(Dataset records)
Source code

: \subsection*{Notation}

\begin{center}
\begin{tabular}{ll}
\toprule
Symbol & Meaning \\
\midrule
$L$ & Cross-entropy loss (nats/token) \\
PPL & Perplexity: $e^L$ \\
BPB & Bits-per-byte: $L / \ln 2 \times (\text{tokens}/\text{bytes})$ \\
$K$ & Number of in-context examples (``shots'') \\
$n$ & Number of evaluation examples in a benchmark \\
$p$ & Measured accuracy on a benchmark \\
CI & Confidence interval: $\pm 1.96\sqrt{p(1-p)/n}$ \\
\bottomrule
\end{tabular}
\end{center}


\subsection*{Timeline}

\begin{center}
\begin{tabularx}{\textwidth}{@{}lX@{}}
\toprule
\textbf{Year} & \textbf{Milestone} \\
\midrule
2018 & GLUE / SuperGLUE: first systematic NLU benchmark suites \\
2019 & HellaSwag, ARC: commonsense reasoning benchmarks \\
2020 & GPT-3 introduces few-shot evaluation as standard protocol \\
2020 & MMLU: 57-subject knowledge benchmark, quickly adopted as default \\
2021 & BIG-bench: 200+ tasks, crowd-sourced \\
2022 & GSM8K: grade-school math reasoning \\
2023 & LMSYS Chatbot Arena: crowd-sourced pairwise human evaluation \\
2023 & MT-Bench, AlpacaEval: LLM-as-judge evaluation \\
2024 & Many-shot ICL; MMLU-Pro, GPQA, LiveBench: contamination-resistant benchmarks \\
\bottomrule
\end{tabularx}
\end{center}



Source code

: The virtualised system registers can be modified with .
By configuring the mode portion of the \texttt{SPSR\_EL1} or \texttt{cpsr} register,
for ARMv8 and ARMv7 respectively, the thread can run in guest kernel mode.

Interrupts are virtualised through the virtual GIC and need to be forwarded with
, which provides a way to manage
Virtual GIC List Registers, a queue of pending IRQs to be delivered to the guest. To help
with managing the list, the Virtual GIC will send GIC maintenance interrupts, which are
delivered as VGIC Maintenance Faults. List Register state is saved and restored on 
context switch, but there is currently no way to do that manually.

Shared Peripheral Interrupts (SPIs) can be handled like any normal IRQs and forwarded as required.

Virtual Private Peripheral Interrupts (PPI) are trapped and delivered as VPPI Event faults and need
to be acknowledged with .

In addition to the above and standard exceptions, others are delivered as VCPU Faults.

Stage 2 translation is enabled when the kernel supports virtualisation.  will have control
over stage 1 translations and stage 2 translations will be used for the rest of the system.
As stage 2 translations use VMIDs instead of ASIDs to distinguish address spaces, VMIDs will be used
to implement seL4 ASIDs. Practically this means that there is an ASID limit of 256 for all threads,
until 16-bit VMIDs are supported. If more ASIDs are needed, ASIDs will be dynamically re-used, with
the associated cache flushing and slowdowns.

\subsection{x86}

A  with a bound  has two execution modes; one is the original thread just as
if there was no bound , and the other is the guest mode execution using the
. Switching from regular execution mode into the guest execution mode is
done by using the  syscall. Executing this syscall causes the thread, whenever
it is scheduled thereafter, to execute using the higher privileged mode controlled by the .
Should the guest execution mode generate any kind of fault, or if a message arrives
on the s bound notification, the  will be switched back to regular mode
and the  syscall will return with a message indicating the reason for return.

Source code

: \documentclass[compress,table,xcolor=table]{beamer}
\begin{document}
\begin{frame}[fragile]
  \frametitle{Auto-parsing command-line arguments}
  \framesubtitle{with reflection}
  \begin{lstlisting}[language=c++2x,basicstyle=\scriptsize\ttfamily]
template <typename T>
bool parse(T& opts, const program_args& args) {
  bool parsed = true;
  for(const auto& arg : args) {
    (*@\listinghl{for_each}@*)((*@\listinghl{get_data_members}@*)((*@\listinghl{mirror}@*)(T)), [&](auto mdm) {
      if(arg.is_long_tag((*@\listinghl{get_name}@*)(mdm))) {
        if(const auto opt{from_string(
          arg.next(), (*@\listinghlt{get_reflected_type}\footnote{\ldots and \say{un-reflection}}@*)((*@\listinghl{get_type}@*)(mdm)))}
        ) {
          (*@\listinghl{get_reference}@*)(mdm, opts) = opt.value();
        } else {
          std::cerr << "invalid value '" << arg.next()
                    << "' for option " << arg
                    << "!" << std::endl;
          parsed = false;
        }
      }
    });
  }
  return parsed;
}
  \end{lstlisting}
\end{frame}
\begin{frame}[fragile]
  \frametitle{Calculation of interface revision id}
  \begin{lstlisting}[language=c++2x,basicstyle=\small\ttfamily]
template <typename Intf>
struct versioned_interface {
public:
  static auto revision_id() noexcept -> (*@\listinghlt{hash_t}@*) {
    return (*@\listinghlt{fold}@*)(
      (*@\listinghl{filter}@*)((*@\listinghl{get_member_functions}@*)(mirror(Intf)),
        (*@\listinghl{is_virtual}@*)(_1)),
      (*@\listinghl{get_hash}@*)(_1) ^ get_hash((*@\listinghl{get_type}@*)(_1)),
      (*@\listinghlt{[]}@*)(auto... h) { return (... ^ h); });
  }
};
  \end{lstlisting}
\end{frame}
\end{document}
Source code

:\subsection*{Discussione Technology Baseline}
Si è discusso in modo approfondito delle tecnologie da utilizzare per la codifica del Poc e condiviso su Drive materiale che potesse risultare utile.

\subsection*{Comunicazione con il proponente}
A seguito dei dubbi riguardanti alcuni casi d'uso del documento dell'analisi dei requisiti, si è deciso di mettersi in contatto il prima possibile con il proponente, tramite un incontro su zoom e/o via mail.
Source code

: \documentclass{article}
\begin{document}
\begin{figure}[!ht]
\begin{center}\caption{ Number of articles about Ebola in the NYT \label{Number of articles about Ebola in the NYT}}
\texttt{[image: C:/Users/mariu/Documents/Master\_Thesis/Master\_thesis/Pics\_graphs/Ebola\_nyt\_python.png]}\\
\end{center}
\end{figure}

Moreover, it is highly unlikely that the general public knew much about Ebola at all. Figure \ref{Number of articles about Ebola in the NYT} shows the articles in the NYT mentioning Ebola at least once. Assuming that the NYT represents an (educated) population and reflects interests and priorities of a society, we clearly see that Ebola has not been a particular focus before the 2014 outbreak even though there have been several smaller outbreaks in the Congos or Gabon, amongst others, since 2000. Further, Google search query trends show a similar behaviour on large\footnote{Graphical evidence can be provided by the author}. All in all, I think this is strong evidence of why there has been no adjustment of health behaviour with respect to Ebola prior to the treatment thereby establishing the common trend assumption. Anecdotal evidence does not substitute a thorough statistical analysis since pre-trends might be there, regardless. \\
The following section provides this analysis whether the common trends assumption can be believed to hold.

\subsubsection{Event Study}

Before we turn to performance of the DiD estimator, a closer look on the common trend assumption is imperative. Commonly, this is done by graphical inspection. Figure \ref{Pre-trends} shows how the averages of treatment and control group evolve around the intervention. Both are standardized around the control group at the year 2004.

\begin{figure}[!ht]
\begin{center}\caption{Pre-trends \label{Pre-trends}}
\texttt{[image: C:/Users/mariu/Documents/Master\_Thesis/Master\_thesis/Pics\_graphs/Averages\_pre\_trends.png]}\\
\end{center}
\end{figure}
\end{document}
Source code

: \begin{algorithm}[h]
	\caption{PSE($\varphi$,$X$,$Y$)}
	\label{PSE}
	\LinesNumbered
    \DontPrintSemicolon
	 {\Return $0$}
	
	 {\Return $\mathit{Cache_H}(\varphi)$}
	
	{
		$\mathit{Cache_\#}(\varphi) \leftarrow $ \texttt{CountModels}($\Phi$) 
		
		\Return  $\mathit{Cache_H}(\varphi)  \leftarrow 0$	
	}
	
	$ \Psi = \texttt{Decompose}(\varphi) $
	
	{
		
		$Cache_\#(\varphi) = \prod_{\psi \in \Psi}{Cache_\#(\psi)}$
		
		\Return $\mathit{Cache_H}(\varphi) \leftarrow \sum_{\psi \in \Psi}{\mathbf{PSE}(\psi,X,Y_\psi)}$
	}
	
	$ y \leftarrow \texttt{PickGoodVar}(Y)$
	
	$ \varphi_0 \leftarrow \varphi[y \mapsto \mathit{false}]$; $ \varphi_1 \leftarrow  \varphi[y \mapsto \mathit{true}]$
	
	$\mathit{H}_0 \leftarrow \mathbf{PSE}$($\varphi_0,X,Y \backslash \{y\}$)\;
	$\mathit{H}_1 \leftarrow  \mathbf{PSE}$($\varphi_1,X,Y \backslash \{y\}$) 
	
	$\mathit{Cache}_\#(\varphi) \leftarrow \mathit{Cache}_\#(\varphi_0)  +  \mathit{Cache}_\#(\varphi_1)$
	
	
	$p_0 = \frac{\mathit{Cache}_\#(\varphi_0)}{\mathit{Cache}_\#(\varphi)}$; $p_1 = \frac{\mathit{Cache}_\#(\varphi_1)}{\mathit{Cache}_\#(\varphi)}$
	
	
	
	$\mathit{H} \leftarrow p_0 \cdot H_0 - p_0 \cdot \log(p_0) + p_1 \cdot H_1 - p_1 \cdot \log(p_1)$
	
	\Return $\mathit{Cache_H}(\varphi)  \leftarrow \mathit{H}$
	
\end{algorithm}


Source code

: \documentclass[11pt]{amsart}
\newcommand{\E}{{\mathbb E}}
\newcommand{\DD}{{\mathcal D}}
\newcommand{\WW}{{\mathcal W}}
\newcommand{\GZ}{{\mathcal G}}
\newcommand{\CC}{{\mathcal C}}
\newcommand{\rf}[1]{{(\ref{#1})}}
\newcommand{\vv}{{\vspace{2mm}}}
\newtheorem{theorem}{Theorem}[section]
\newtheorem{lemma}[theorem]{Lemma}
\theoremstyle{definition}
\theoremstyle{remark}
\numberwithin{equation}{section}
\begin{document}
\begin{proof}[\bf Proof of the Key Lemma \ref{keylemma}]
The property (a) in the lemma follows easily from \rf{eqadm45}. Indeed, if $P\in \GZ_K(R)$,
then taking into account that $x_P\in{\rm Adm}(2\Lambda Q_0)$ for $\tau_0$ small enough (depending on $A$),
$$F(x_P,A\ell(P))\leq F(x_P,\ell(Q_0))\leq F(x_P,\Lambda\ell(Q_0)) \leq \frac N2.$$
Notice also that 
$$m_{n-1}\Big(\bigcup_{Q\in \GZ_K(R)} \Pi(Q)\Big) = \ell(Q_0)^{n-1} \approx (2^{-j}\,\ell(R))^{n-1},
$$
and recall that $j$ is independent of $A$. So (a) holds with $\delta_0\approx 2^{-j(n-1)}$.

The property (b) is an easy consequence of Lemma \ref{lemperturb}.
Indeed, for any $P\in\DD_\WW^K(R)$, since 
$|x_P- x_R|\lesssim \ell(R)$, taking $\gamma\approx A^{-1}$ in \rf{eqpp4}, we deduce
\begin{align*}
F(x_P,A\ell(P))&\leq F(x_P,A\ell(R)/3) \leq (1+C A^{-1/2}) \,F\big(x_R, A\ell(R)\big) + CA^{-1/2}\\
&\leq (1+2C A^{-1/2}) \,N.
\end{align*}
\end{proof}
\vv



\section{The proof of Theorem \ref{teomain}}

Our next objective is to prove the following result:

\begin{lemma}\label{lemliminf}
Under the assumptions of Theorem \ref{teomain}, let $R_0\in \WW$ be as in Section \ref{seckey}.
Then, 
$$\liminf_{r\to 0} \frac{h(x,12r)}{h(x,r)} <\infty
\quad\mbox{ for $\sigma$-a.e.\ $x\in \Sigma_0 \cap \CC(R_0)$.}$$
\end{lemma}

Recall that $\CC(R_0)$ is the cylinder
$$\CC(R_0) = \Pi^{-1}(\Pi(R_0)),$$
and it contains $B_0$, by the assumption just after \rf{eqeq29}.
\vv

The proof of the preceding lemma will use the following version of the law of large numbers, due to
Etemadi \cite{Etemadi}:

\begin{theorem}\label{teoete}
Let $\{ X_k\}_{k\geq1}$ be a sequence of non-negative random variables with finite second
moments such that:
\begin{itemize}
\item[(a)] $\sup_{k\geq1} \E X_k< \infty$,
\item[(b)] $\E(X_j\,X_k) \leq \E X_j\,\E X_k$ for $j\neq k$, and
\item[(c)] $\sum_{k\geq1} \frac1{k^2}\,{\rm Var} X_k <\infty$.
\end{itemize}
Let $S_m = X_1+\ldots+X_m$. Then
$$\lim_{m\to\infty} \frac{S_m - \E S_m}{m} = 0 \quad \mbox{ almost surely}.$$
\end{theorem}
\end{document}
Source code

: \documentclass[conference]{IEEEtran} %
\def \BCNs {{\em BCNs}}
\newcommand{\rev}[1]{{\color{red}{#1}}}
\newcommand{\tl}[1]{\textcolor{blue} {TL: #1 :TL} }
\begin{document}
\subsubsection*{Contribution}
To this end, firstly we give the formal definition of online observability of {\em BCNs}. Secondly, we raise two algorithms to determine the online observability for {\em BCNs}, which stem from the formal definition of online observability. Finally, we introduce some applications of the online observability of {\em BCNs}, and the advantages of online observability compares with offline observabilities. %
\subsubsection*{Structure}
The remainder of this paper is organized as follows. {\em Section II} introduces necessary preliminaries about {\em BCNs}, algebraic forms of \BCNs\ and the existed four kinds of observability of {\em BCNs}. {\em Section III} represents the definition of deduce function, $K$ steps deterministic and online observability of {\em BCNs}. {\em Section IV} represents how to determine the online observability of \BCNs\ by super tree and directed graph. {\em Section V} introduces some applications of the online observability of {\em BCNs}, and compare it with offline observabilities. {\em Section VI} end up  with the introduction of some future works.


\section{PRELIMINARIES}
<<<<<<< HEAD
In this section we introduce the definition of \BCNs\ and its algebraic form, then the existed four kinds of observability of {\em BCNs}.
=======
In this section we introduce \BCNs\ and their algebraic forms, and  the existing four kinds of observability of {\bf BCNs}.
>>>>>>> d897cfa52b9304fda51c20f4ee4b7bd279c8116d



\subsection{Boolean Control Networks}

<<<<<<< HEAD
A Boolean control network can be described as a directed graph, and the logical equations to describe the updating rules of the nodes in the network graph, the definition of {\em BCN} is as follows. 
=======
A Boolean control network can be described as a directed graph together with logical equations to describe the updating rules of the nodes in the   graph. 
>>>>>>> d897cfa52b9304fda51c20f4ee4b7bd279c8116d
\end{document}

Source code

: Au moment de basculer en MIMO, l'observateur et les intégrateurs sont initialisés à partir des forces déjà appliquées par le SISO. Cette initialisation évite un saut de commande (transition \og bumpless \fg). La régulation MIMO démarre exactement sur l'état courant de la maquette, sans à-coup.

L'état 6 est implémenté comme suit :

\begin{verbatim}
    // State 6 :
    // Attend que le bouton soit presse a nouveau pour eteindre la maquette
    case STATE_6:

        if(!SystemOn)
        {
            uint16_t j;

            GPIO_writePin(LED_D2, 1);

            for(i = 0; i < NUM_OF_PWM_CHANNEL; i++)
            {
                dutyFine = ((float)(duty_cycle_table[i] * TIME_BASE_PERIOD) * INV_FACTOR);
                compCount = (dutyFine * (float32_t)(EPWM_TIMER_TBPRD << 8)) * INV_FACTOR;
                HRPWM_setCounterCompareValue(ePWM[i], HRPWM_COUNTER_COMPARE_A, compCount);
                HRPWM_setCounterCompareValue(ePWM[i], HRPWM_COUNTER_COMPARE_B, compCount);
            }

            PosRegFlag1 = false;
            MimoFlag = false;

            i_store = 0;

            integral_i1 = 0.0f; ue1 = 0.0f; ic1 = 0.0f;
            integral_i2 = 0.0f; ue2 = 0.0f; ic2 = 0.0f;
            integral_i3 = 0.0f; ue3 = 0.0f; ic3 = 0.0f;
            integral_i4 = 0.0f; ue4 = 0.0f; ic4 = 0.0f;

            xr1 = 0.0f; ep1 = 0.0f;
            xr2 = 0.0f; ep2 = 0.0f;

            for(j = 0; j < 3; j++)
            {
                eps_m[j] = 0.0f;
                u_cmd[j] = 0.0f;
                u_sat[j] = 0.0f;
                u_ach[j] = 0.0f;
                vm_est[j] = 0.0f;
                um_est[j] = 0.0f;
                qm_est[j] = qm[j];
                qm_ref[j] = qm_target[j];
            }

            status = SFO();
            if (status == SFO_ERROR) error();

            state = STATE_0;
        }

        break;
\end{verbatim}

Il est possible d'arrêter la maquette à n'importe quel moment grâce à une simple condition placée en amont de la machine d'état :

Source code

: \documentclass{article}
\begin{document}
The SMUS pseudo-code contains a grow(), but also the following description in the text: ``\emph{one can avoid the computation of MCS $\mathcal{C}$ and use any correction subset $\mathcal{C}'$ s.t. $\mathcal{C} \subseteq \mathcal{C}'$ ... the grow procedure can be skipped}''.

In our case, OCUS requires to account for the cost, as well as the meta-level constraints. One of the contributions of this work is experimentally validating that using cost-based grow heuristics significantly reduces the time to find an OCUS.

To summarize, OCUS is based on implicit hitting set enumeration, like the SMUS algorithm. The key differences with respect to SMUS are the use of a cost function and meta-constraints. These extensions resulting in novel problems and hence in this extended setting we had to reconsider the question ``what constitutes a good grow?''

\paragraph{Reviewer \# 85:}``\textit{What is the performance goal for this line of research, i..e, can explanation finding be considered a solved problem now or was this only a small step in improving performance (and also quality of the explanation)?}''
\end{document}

[Problem details] The answer must hold only the lines from the first line of the data through the line bearing "way to manage", returned exactly.

[Output of the exercise]
Source code

: \subsection*{Notation}

\begin{center}
\begin{tabular}{ll}
\toprule
Symbol & Meaning \\
\midrule
$L$ & Cross-entropy loss (nats/token) \\
PPL & Perplexity: $e^L$ \\
BPB & Bits-per-byte: $L / \ln 2 \times (\text{tokens}/\text{bytes})$ \\
$K$ & Number of in-context examples (``shots'') \\
$n$ & Number of evaluation examples in a benchmark \\
$p$ & Measured accuracy on a benchmark \\
CI & Confidence interval: $\pm 1.96\sqrt{p(1-p)/n}$ \\
\bottomrule
\end{tabular}
\end{center}


\subsection*{Timeline}

\begin{center}
\begin{tabularx}{\textwidth}{@{}lX@{}}
\toprule
\textbf{Year} & \textbf{Milestone} \\
\midrule
2018 & GLUE / SuperGLUE: first systematic NLU benchmark suites \\
2019 & HellaSwag, ARC: commonsense reasoning benchmarks \\
2020 & GPT-3 introduces few-shot evaluation as standard protocol \\
2020 & MMLU: 57-subject knowledge benchmark, quickly adopted as default \\
2021 & BIG-bench: 200+ tasks, crowd-sourced \\
2022 & GSM8K: grade-school math reasoning \\
2023 & LMSYS Chatbot Arena: crowd-sourced pairwise human evaluation \\
2023 & MT-Bench, AlpacaEval: LLM-as-judge evaluation \\
2024 & Many-shot ICL; MMLU-Pro, GPQA, LiveBench: contamination-resistant benchmarks \\
\bottomrule
\end{tabularx}
\end{center}



Source code

: The virtualised system registers can be modified with .
By configuring the mode portion of the \texttt{SPSR\_EL1} or \texttt{cpsr} register,
for ARMv8 and ARMv7 respectively, the thread can run in guest kernel mode.

Interrupts are virtualised through the virtual GIC and need to be forwarded with
, which provides a way to manage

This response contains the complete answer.